You can use code like:

std::string(s1) + s2 + s3 + s4 + s5 + s6 + ....

This will allocates a single unnamed temporary (copy of the first string), and then append each of the other strings to it. A smart optimizer could optimize this into the same code as the reserve+append code others have posted, as all these functions are generally inlineable.

This works by using the move-enhanced version of operator+, which is defined as (roughly)

std::string operator+(std::string &&lhs, const std::string &rhs) {
    return std::move(lhs.append(rhs));
}

combined with RVO, it means that no additional string objects need to be created or destroyed.

Answer 5

After some thought, I think it might be worth at least considering a slightly different approach.

std::stringstream s;

s << s1 << s2 << s3 << s4 << s5;
return s.str();

Although it doesn't guarantee only a single allocation, we can expect a stringstream to be optimized for accumulating relatively large amounts of data, so chances are pretty good that (unless the input strings are huge) it will keep the number of allocations quite minimal.

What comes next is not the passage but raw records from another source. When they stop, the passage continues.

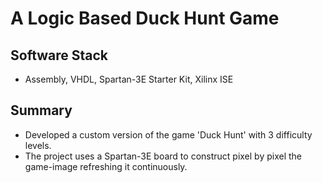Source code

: # A Logic Based Duck Hunt Game
## Software Stack
* Assembly, VHDL, Spartan-3E Starter Kit, Xilinx ISE
## Summary
* Developed a custom version of the game 'Duck Hunt' with 3 difficulty levels. 
* The project uses a Spartan-3E board to construct pixel by pixel the game-image refreshing it continuously.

At the same time, especially if the individual strings are reasonably small, it certainly avoids the situation we expect with something like a + b + c + d where (at least in C++03) we expect to see a number of temporary objects created and destroyed in the process of evaluating the expression. In fact, we can typically expect this to get pretty much the same kind of result we'd expect from something like expression templates, but with a lot less complexity.

There is something of a downside though: iostreams (in general) have enough baggage such a associated locales that especially if the strings are small, there could be more overhead in creating the stream than we save in individual allocations.

With a current compiler/library, I'd expect the overhead of creating a stream to make this slower. With an older implementation, I'd have to test to have any certainty at all (and I don't have an old enough compiler handy to do so).

Answer 6

How about this:

std::string Concatenate(const std::string& s1,
                        const std::string& s2,
                        const std::string& s3,
                        const std::string& s4,
                        const std::string& s5)
{
    std::string ret;
    ret.reserve(s1.length() + s2.length() + s3.length() + s4.length() + s5.length());
    ret.append(s1.c_str());
    ret.append(s2.c_str());
    ret.append(s3.c_str());
    ret.append(s4.c_str());
    ret.append(s5.c_str());
    return ret;
}

There are two allocations, one really small to construct std::string another reserves memory for data.